## Exercise
Search the entries for the word "after". Copy every line where it turns up.

# # # #

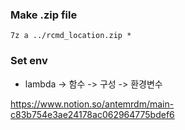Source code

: ### Make .zip file
```
7z a ../rcmd_location.zip *
```
### Set env
- lambda -> 함수 -> 구성 -> 환경변수



https://www.notion.so/antemrdm/main-c83b754e3ae24178ac062964775bdef6
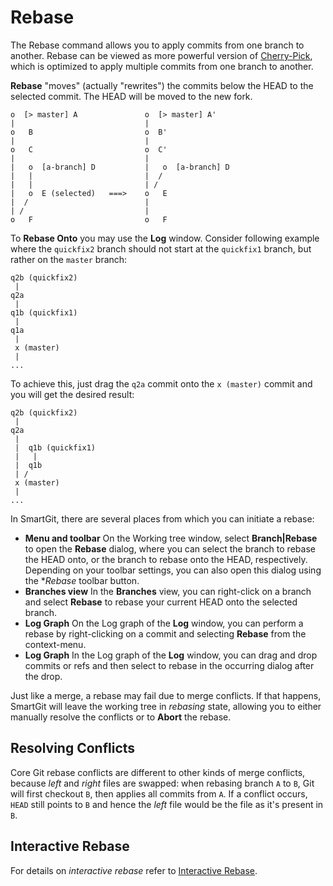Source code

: # Rebase

The Rebase command allows you to apply commits from one branch to another.
Rebase can be viewed as more powerful version of [Cherry-Pick](Cherry-Pick.md), which is optimized to apply multiple commits from one branch to another.

**Rebase** "moves" (actually "rewrites") the commits below the HEAD to the selected commit. The HEAD will be moved to the new fork.

``` text
o  [> master] A               o  [> master] A'
|                             |
o   B                         o  B'
|                             |
o   C                         o  C'
|                             |
|   o  [a-branch] D           |   o  [a-branch] D
|   |                         |  /
|   |                         | /
|   o  E (selected)   ===>    o   E
|  /                          |
| /                           |
o   F                         o   F
```
To **Rebase Onto** you may use the **Log** window.
Consider following example where the `quickfix2` branch should not start at the `quickfix1` branch, but rather on the `master` branch:

``` text
q2b (quickfix2)
 |
q2a
 |
q1b (quickfix1)
 |
q1a
 |
 x (master)
 |
...
```
To achieve this, just drag the `q2a` commit onto the `x (master)` commit and you will get the desired result:
``` text
q2b (quickfix2)
 |
q2a
 |
 |  q1b (quickfix1)
 |   |
 |  q1b
 | /
 x (master)
 |
...
```
In SmartGit, there are several places from which you can initiate a rebase:

-   **Menu and toolbar** On the Working tree window, select **Branch\|Rebase** to open the **Rebase** dialog, where you can select the branch to rebase the HEAD onto, or the branch to rebase onto the HEAD, respectively.
    Depending on your toolbar settings, you can also open this dialog using the **Rebase* toolbar button.
-   **Branches view** In the **Branches** view, you can right-click on a branch and select **Rebase** to rebase your current HEAD onto the selected branch.
-   **Log Graph** On the Log graph of the **Log** window, you can perform a rebase by right-clicking on a commit and selecting **Rebase** from the context-menu.
-   **Log Graph** In the Log graph of the **Log** window, you can drag and drop commits or refs and then select to rebase in the occurring dialog after the drop.

Just like a merge, a rebase may fail due to merge conflicts.
If that happens, SmartGit will leave the working tree in *rebasing* state, allowing you to either manually resolve the conflicts or to **Abort** the rebase.

## Resolving Conflicts

Core Git rebase conflicts are different to other kinds of merge conflicts, because *left* and *right* files are swapped: when rebasing branch `A` to `B`, Git will first checkout `B`, then applies all commits from `A`.
If a conflict occurs, `HEAD` still points to `B` and hence the *left* file would be the file as it's present in `B`.

## Interactive Rebase

For details on *interactive rebase* refer to [Interactive Rebase](Rebase-Interactive.md).
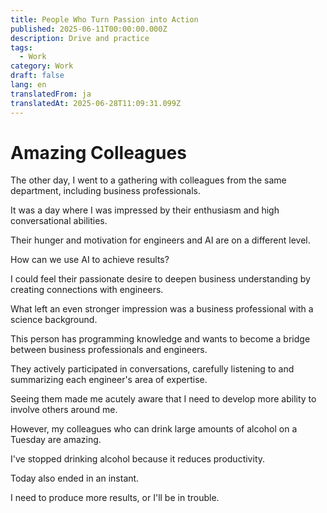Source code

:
 ```yaml
---
title: People Who Turn Passion into Action
published: 2025-06-11T00:00:00.000Z
description: Drive and practice
tags:
  - Work
category: Work
draft: false
lang: en
translatedFrom: ja
translatedAt: 2025-06-28T11:09:31.099Z
---
```


# Amazing Colleagues

The other day, I went to a gathering with colleagues from the same department, including business professionals.

It was a day where I was impressed by their enthusiasm and high conversational abilities.

Their hunger and motivation for engineers and AI are on a different level.

How can we use AI to achieve results?

I could feel their passionate desire to deepen business understanding by creating connections with engineers.

What left an even stronger impression was a business professional with a science background.

This person has programming knowledge and wants to become a bridge between business professionals and engineers.

They actively participated in conversations, carefully listening to and summarizing each engineer's area of expertise.

Seeing them made me acutely aware that I need to develop more ability to involve others around me.

However, my colleagues who can drink large amounts of alcohol on a Tuesday are amazing.

I've stopped drinking alcohol because it reduces productivity.

Today also ended in an instant.

I need to produce more results, or I'll be in trouble.
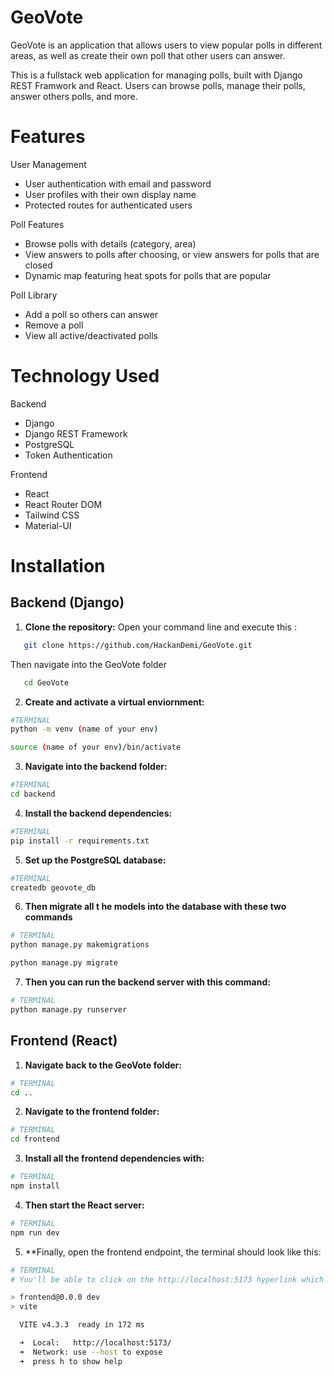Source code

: # GeoVote
GeoVote is an application that allows users to view popular polls in different areas, as well as create their own poll that other users can answer. 

This is a fullstack web application for managing polls, built with Django REST Framwork and React. Users can browse polls, manage their polls, answer others polls, and more. 

# Features 
User Management 
- User authentication with email and password
- User profiles with their own display name
- Protected routes for authenticated users

Poll Features 
- Browse polls with details (category, area)
- View answers to polls after choosing, or view answers for polls that are closed
- Dynamic map featuring heat spots for polls that are popular

Poll Library 
- Add a poll so others can answer
- Remove a poll
- View all active/deactivated polls

# Technology Used
Backend
- Django
- Django REST Framework
- PostgreSQL
- Token Authentication 

Frontend 
- React
- React Router DOM
- Tailwind CSS
- Material-UI

# Installation

## Backend (Django)

1. **Clone the repository:**
Open your command line and execute this : 

```bash
   git clone https://github.com/HackanDemi/GeoVote.git
```

Then navigate into the GeoVote folder
``` bash
   cd GeoVote
```

2. **Create and activate a virtual enviornment:**

``` bash
#TERMINAL
python -m venv (name of your env)

source (name of your env)/bin/activate
```

3. **Navigate into the backend folder:**

```bash
#TERMINAL   
cd backend
```

4. **Install the backend dependencies:**

``` bash
#TERMINAL
pip install -r requirements.txt
```

5. **Set up the PostgreSQL database:**

``` bash
#TERMINAL
createdb geovote_db
```

6. **Then migrate all t he models into the database with these two commands**

``` bash
# TERMINAL
python manage.py makemigrations

python manage.py migrate
```

7. **Then you can run the backend server with this command:**

```bash
# TERMINAL   
python manage.py runserver
```

## Frontend (React)
1. **Navigate back to the GeoVote folder:**
```bash 
# TERMINAL  
cd ..
```

2. **Navigate to the frontend folder:**
```bash
# TERMINAL  
cd frontend
```

3. **Install all the frontend dependencies with:**
```bash
# TERMINAL  
npm install
```

4. **Then start the React server:**
```bash
# TERMINAL  
npm run dev
```

5. **Finally, open the frontend endpoint, the terminal should look like this: 
```bash
# TERMINAL 
# You'll be able to click on the http://localhost:5173 hyperlink which will open the project

> frontend@0.0.0 dev
> vite

  VITE v4.3.3  ready in 172 ms

  ➜  Local:   http://localhost:5173/
  ➜  Network: use --host to expose
  ➜  press h to show help
```

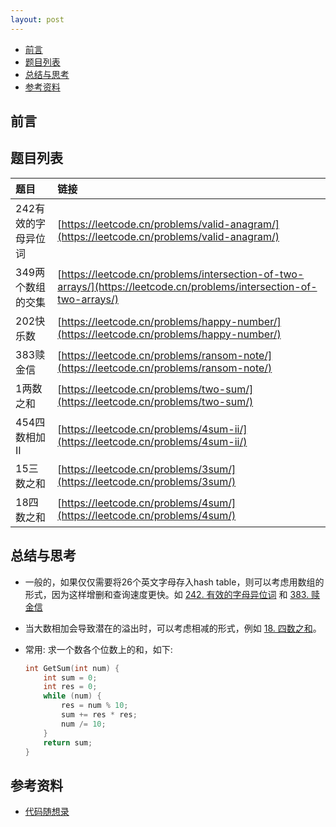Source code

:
 ```yaml
---
layout: post 
---
```


<!-- vim-markdown-toc Marked -->

* [前言](#前言)
* [题目列表](#题目列表)
* [总结与思考](#总结与思考)
* [参考资料](#参考资料)

<!-- vim-markdown-toc -->

## 前言

## 题目列表

| 题目 | 链接 | 
|:-----|:------|
| 242有效的字母异位词 | [https://leetcode.cn/problems/valid-anagram/](https://leetcode.cn/problems/valid-anagram/) | 
| 349两个数组的交集 | [https://leetcode.cn/problems/intersection-of-two-arrays/](https://leetcode.cn/problems/intersection-of-two-arrays/) |
| 202快乐数 | [https://leetcode.cn/problems/happy-number/](https://leetcode.cn/problems/happy-number/) |
| 383赎金信 | [https://leetcode.cn/problems/ransom-note/](https://leetcode.cn/problems/ransom-note/) |
| 1两数之和 | [https://leetcode.cn/problems/two-sum/](https://leetcode.cn/problems/two-sum/) |
| 454四数相加II | [https://leetcode.cn/problems/4sum-ii/](https://leetcode.cn/problems/4sum-ii/) |
| 15三数之和 | [https://leetcode.cn/problems/3sum/](https://leetcode.cn/problems/3sum/) |
| 18四数之和 | [https://leetcode.cn/problems/4sum/](https://leetcode.cn/problems/4sum/) |


## 总结与思考

- 一般的，如果仅仅需要将26个英文字母存入hash table，则可以考虑用数组的形式，因为这样增删和查询速度更快。如 [242. 有效的字母异位词](#242.-有效的字母异位词) 和 [383. 赎金信](#383.-赎金信)

- 当大数相加会导致潜在的溢出时，可以考虑相减的形式，例如 [18. 四数之和](#18.-四数之和)。

- 常用: 求一个数各个位数上的和，如下:

    ```cpp
    int GetSum(int num) {
        int sum = 0;
        int res = 0;
        while (num) {
            res = num % 10;
            sum += res * res;
            num /= 10;
        }
        return sum;
    }
    ```

## 参考资料

- [代码随想录](https://programmercarl.com/)
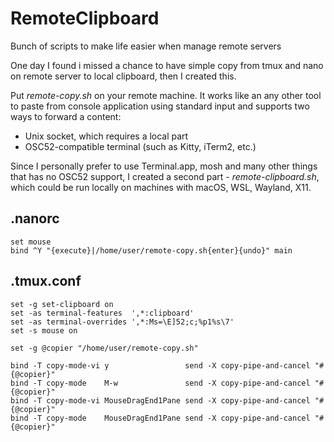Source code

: # RemoteClipboard
Bunch of scripts to make life easier when manage remote servers

One day I found i missed a chance to have simple copy from tmux and nano on remote server to local clipboard, then I created this.

Put *remote-copy.sh* on your remote machine. It works like an any other tool to paste from console application using standard input 
and supports two ways to forward a content:
* Unix socket, which requires a local part
* OSC52-compatible terminal (such as Kitty, iTerm2, etc.)

Since I personally prefer to use Terminal.app, mosh and many other things that has no OSC52 support, I created a second part -
*remote-clipboard.sh*, which could be run locally on machines with macOS, WSL, Wayland, X11.

## .nanorc

```
set mouse
bind ^Y "{execute}|/home/user/remote-copy.sh{enter}{undo}" main
```

## .tmux.conf

```
set -g set-clipboard on
set -as terminal-features  ',*:clipboard'
set -as terminal-overrides ',*:Ms=\E]52;c;%p1%s\7'
set -s mouse on

set -g @copier "/home/user/remote-copy.sh"

bind -T copy-mode-vi y                 send -X copy-pipe-and-cancel "#{@copier}"
bind -T copy-mode    M-w               send -X copy-pipe-and-cancel "#{@copier}"
bind -T copy-mode-vi MouseDragEnd1Pane send -X copy-pipe-and-cancel "#{@copier}"
bind -T copy-mode    MouseDragEnd1Pane send -X copy-pipe-and-cancel "#{@copier}"
```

# # # #

## Response area
-   **Log Graph** In the Log graph of the **Log** window, you can drag and drop commits or refs and then select to rebase in the occurring dialog after the drop.
- View answers to polls after choosing, or view answers for polls that are closed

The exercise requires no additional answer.